The only issue in question is that his rallies are televised which is a legal gray area if the music is playing in the venue (according to articles on this).
I said that 5 posts ago.
Here....
After Queen’s complaint, its PRO, BMI, decided to utilize its Political Entities license clause. “As a way to protect our affiliates, the BMI Political Entities license has a provision that permits BMI to exclude any musical work from the license at the request of a BMI songwriter or publisher,” says BMI’s SVP of licensing Mike Steinberg. “Once the songwriter or publisher voices an objection to BMI, we alert the campaign that we have removed the song from the license.”
Last week, BMI sent letters to the Trump campaign and to the RNC, detailing Queen’s objections and asked them to sign its Political Entities license. By doing so, they acknowledge that Queen’s music is no longer part of BMI’s blanket license and the campaign can no longer use it.
LONDON, ENGLAND - JULY 12: Former Queen guitarist and campaigner Brian May poses with people dressed... [+]
RNC and Trump's campaign signed the license, but it’s unclear what happens if the RNC violates the agreement by playing the Queen’s music again, but the RNC can no longer claim that Queen’s music was included in its blanket license and, therefore, among the list of available songs. (Queen's Brian May declined to comment).
Furthermore, Steinberg tells FORBES that the PRO is going to look how it can invoke the license down the road, even though, at this point, songwriters aren’t able to “opt out” of a specific license type preemptively. “The current sensitivities surrounding the Political Entities license ensure we are going to be looking at this more closely in advance of the next election cycle to determine if such a mechanism would be feasible and permissible within the constraints of our consent decree,” he says.
Following the RNC, ASCAP (whose members include the Rolling Stones) is directing its songwriters—and political campaigns— to a guide on its website that walks through the issue and what is and isn’t allowed, but stresses that campaigns should take the extra step of asking permission.
“Even with the proper PRO licenses, songwriters may have other cause to object to the use of their songs being heavily identified with a political candidate or cause,” says Vincent Candilora, ASCAP’s EVP of licensing. “That's why, we strongly encourage campaigns, especially if they plan to use popular songs as theme songs for a candidate, it would be in their own best interest to obtain permission, to avoid negative media coverage and to minimize the risk of violating other laws.” (It's unclear if ASCAP has its equivalent of a Political Entities license that allows songwriters to opt out)

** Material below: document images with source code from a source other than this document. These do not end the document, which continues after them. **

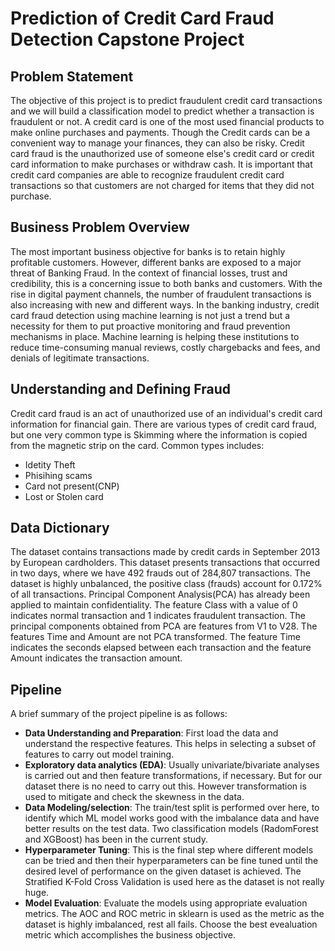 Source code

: # Prediction of Credit Card Fraud Detection Capstone Project
## Problem Statement
The objective of this project is to predict fraudulent credit card transactions and we will build a classification model to predict whether a transaction is fraudulent or not.
A credit card is one of the most used financial products to make online purchases and payments. Though the Credit cards can be a convenient way to manage your finances, they can also be risky. Credit card fraud is the unauthorized use of someone else's credit card or credit card information to make purchases or withdraw cash.
It is important that credit card companies are able to recognize fraudulent credit card transactions so that customers are not charged for items that they did not purchase. 
## Business Problem Overview
The most important business objective for banks is to retain highly profitable customers. However, different banks are exposed to a major threat of Banking Fraud. In the context of financial losses, trust and credibility, this is a concerning issue to both banks and customers.
With the rise in digital payment channels, the number of fraudulent transactions is also increasing with new and different ways.
In the banking industry, credit card fraud detection using machine learning is not just a trend but a necessity for them to put proactive monitoring and fraud prevention mechanisms in place. Machine learning is helping these institutions to reduce time-consuming manual reviews, costly chargebacks and fees, and denials of legitimate transactions.
## Understanding and Defining Fraud
Credit card fraud is an act of unauthorized use of an individual's credit card information for financial gain. There are various types of credit card fraud, but one very common type is Skimming where the information is copied from the magnetic strip on the card. Common types includes:
* Idetity Theft
* Phisihing scams
* Card not present(CNP)
* Lost or Stolen card
## Data Dictionary
The dataset contains transactions made by credit cards in September 2013 by European cardholders. This dataset presents transactions that occurred in two days, where we have 492 frauds out of 284,807 transactions. The dataset is highly unbalanced, the positive class (frauds) account for 0.172% of all transactions.
Principal Component Analysis(PCA) has already been applied to maintain confidentiality. The feature Class with a value of 0 indicates normal transaction and 1 indicates fraudulent transaction. The principal components obtained from PCA are features from V1 to V28. The features Time and Amount are not PCA transformed. The feature Time indicates the seconds elapsed between each transaction and the feature Amount indicates the transaction amount.
## Pipeline
A brief summary of the project pipeline is as follows:
* **Data Understanding and Preparation**: First load the data and understand the respective features. This helps in selecting a subset of features to carry out model training.
* **Exploratory data analytics (EDA)**: Usually univariate/bivariate analyses is carried out and then feature transformations, if necessary. But for our dataset there is no need to carry out this. However transformation is used to mitigate and check the skewness in the data.
* **Data Modeling/selection**: The train/test split is performed over here, to identify which ML model works good with the imbalance data and have better results on the test data. Two classification models (RadomForest and XGBoost) has been in the current study.
* **Hyperparameter Tuning**: This is the final step where different models can be tried and then their hyperparameters can be fine tuned until the desired level of performance on the given dataset is achieved. The Stratified K-Fold Cross Validation is used here as the dataset is not really huge.
* **Model Evaluation**: Evaluate the models using appropriate evaluation metrics. The AOC and ROC metric in sklearn is used as the metric as the dataset is highly imbalanced, rest all fails. Choose the best evealuation metric which accomplishes the business objective.
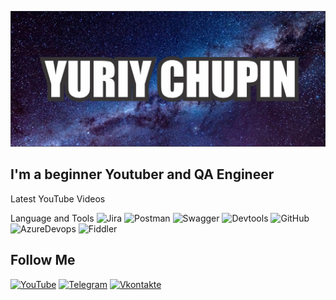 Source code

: [![Header](https://github.com/SpaceEngineer-RU/SpaceEngineer-RU/blob/main/assets/%D0%91%D0%B0%D0%BD%D0%BD%D0%B5%D1%80%20%D0%B3%D0%B8%D1%82%20%D1%85%D0%B0%D0%B1.png)](https://www.youtube.com/@crossoutbangog)

## I'm a beginner Youtuber and QA Engineer

Latest YouTube Videos

Language and Tools
![Jira](https://img.shields.io/badge/Jira-brightgreen)
![Postman](https://img.shields.io/badge/Postman-brightgreen)
![Swagger](https://img.shields.io/badge/Swagger-brightgreen)
![Devtools](https://img.shields.io/badge/Devtools-brightgreen)
![GitHub](https://img.shields.io/badge/GitHub-brightgreen)
![AzureDevops](https://img.shields.io/badge/AzureDevops-brightgreen)
![Fiddler](https://img.shields.io/badge/Fiddler-brightgreen)
## Follow Me
[![YouTube](https://img.shields.io/badge/YouTube-red)](https://www.youtube.com/@crossoutbangog/featured)
[![Telegram](https://img.shields.io/badge/Telegram-blue)](https://t.me/Hakermylife)
[![Vkontakte](https://img.shields.io/badge/Vkontakte-indigo)](https://vk.com/bangogcom)
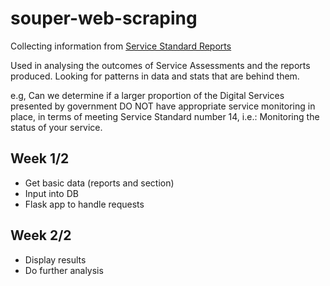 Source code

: # souper-web-scraping
Collecting information from 
[Service Standard Reports](https://www.gov.uk/service-standard-reports "Service Standard Reports")

Used in analysing the outcomes of Service Assessments and the reports produced.
Looking for patterns in data and stats that are behind them.

e.g, Can we determine if a larger proportion of the Digital Services presented by government DO NOT have appropriate service monitoring in place, in terms of meeting Service Standard number 14, i.e.: Monitoring the status of your service.

## Week 1/2
- Get basic data (reports and section)
- Input into DB
- Flask app to handle requests

## Week 2/2
- Display results
- Do further analysis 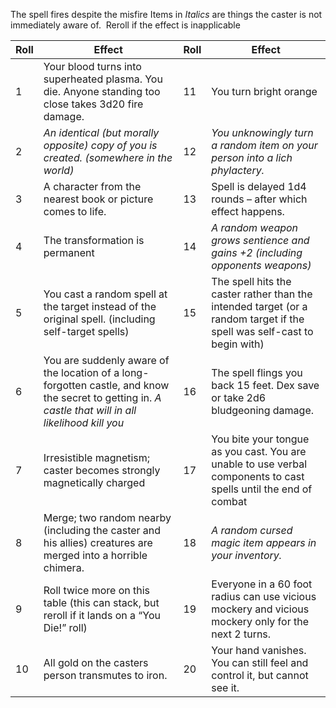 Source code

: The spell fires despite the misfire
Items in *Italics* are things the caster is not immediately aware of. 
Reroll if the effect is inapplicable

|Roll|Effect|Roll|Effect|
|---|---|---|---|
|1|Your blood turns into superheated plasma. You die. Anyone standing too close takes 3d20 fire damage. |11|You turn bright orange|
|2|*An identical (but morally opposite) copy of you is created. (somewhere in the world)*|12|*You unknowingly turn a random item on your person into a lich phylactery.*|
|3|A character from the nearest book or picture comes to life.|13|Spell is delayed 1d4 rounds – after which effect happens.|
|4|The transformation is permanent|14|*A random weapon grows sentience and gains +2 (including opponents weapons)*|
|5|You cast a random spell at the target instead of the original spell. (including self-target spells)|15|The spell hits the caster rather than the intended target (or a random target if the spell was self-cast to begin with)|
|6|You are suddenly aware of the location of a long-forgotten castle, and know the secret to getting in. *A castle that will in all likelihood kill you*|16|The spell flings you back 15 feet. Dex save or take 2d6 bludgeoning damage.|
|7|Irresistible magnetism; caster becomes strongly magnetically charged|17|You bite your tongue as you cast. You are unable to use verbal components to cast spells until the end of combat|
|8|Merge; two random nearby (including the caster and his allies) creatures are merged into a horrible chimera.|18|*A random cursed magic item appears in your inventory.*|
|9|Roll twice more on this table (this can stack, but reroll if it lands on a “You Die!” roll)|19|Everyone in a 60 foot radius can use vicious mockery and vicious mockery only for the next 2 turns.|
|10|All gold on the casters person transmutes to iron.|20|Your hand vanishes. You can still feel and control it, but cannot see it.|
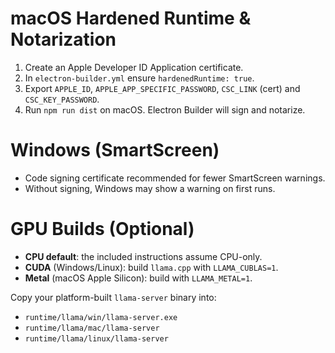 # macOS Hardened Runtime & Notarization

1. Create an Apple Developer ID Application certificate.
2. In `electron-builder.yml` ensure `hardenedRuntime: true`.
3. Export `APPLE_ID`, `APPLE_APP_SPECIFIC_PASSWORD`, `CSC_LINK` (cert) and `CSC_KEY_PASSWORD`.
4. Run `npm run dist` on macOS. Electron Builder will sign and notarize.

# Windows (SmartScreen)

- Code signing certificate recommended for fewer SmartScreen warnings.
- Without signing, Windows may show a warning on first runs.

# GPU Builds (Optional)

- **CPU default**: the included instructions assume CPU-only.
- **CUDA** (Windows/Linux): build `llama.cpp` with `LLAMA_CUBLAS=1`.
- **Metal** (macOS Apple Silicon): build with `LLAMA_METAL=1`.

Copy your platform-built `llama-server` binary into:
- `runtime/llama/win/llama-server.exe`
- `runtime/llama/mac/llama-server`
- `runtime/llama/linux/llama-server`
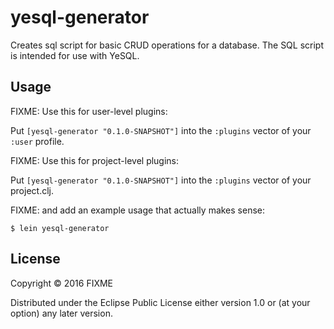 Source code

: # yesql-generator

Creates sql script for basic CRUD operations for a database. The SQL script is intended for use with YeSQL.

## Usage

FIXME: Use this for user-level plugins:

Put `[yesql-generator "0.1.0-SNAPSHOT"]` into the `:plugins` vector of your `:user`
profile.

FIXME: Use this for project-level plugins:

Put `[yesql-generator "0.1.0-SNAPSHOT"]` into the `:plugins` vector of your project.clj.

FIXME: and add an example usage that actually makes sense:

    $ lein yesql-generator

## License

Copyright © 2016 FIXME

Distributed under the Eclipse Public License either version 1.0 or (at
your option) any later version.
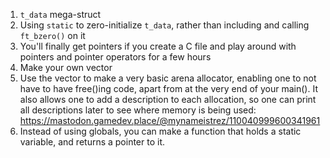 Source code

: 1. `t_data` mega-struct
2. Using `static` to zero-initialize `t_data`, rather than including and calling `ft_bzero()` on it
3. You'll finally get pointers if you create a C file and play around with pointers and pointer operators for a few hours
4. Make your own vector
5. Use the vector to make a very basic arena allocator, enabling one to not have to have free()ing code, apart from at the very end of your main(). It also allows one to add a description to each allocation, so one can print all descriptions later to see where memory is being used: https://mastodon.gamedev.place/@mynameistrez/110040999600341961
6. Instead of using globals, you can make a function that holds a static variable, and returns a pointer to it.
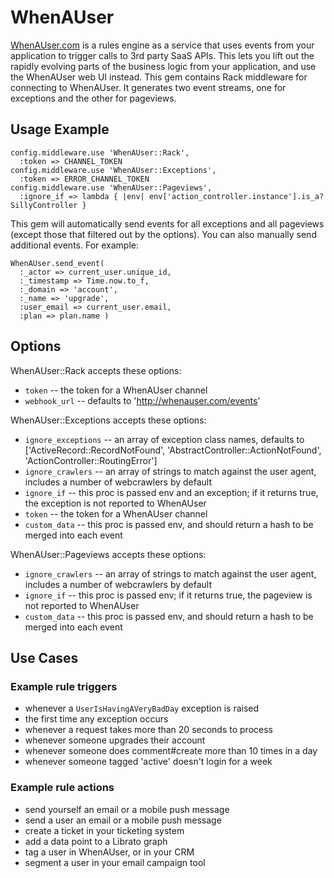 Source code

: WhenAUser
=========

[WhenAUser.com](http://whenauser.com) is a rules engine as a service that uses events from your application to trigger calls to 3rd party SaaS APIs. This lets you lift out the rapidly evolving parts of the business logic from your application, and use the WhenAUser web UI instead. This gem contains Rack middleware for connecting to WhenAUser. It generates two event streams, one for exceptions and the other for pageviews.

Usage Example
-------------

    config.middleware.use 'WhenAUser::Rack',
      :token => CHANNEL_TOKEN
    config.middleware.use 'WhenAUser::Exceptions',
      :token => ERROR_CHANNEL_TOKEN
    config.middleware.use 'WhenAUser::Pageviews',
      :ignore_if => lambda { |env| env['action_controller.instance'].is_a? SillyController }

This gem will automatically send events for all exceptions and all pageviews (except those that filtered out by the options). You can also manually send additional events. For example:

    WhenAUser.send_event(
      :_actor => current_user.unique_id, 
      :_timestamp => Time.now.to_f, 
      :_domain => 'account',
      :_name => 'upgrade',
      :user_email => current_user.email,
      :plan => plan.name )

Options
-------

WhenAUser::Rack accepts these options:

* `token` -- the token for a WhenAUser channel
* `webhook_url` -- defaults to 'http://whenauser.com/events'

WhenAUser::Exceptions accepts these options:

* `ignore_exceptions` -- an array of exception class names, defaults to ['ActiveRecord::RecordNotFound', 'AbstractController::ActionNotFound', 'ActionController::RoutingError']
* `ignore_crawlers` -- an array of strings to match against the user agent, includes a number of webcrawlers by default
* `ignore_if` -- this proc is passed env and an exception; if it returns true, the exception is not reported to WhenAUser
* `token` -- the token for a WhenAUser channel
* `custom_data` -- this proc is passed env, and should return a hash to be merged into each event

WhenAUser::Pageviews accepts these options:

* `ignore_crawlers` -- an array of strings to match against the user agent, includes a number of webcrawlers by default
* `ignore_if` -- this proc is passed env; if it returns true, the pageview is not reported to WhenAUser
* `custom_data` -- this proc is passed env, and should return a hash to be merged into each event

Use Cases
---------

### Example rule triggers

* whenever a `UserIsHavingAVeryBadDay` exception is raised
* the first time any exception occurs
* whenever a request takes more than 20 seconds to process
* whenever someone upgrades their account
* whenever someone does comment#create more than 10 times in a day
* whenever someone tagged 'active' doesn't login for a week

### Example rule actions

* send yourself an email or a mobile push message
* send a user an email or a mobile push message
* create a ticket in your ticketing system
* add a data point to a Librato graph
* tag a user in WhenAUser, or in your CRM
* segment a user in your email campaign tool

The “violating other laws” is where it gets even more complicated. After last week’s story, some lawyers brought up the “right of publicity” law, a provision by which many states provide image protection for famous people or artists, as well as the Lanham Act, which covers the dilution of a band or artist’s trademark through an unauthorized use. The problem is that both of these are untested as far as campaign usages since no artist or songwriter seems to have ever taken a case to trial citing a violation by a campaign—or at least as far as we could find. That’s probably in part because of the expense and that the usages are usually very short lived, plus, as Candilora points out, “our experience has been that when a songwriter publicly objects to the use of a song by a campaign, generally, the campaigns comply with the request.” (These usages do not cover campaign commercials, for which permission must be granted by the copyright and master owners).
As the DNC continues this week, it will be interesting to see if any of its music usages provoke similar ire from artists and songwriters, but we doubt that this is an issue that is going away any time soon.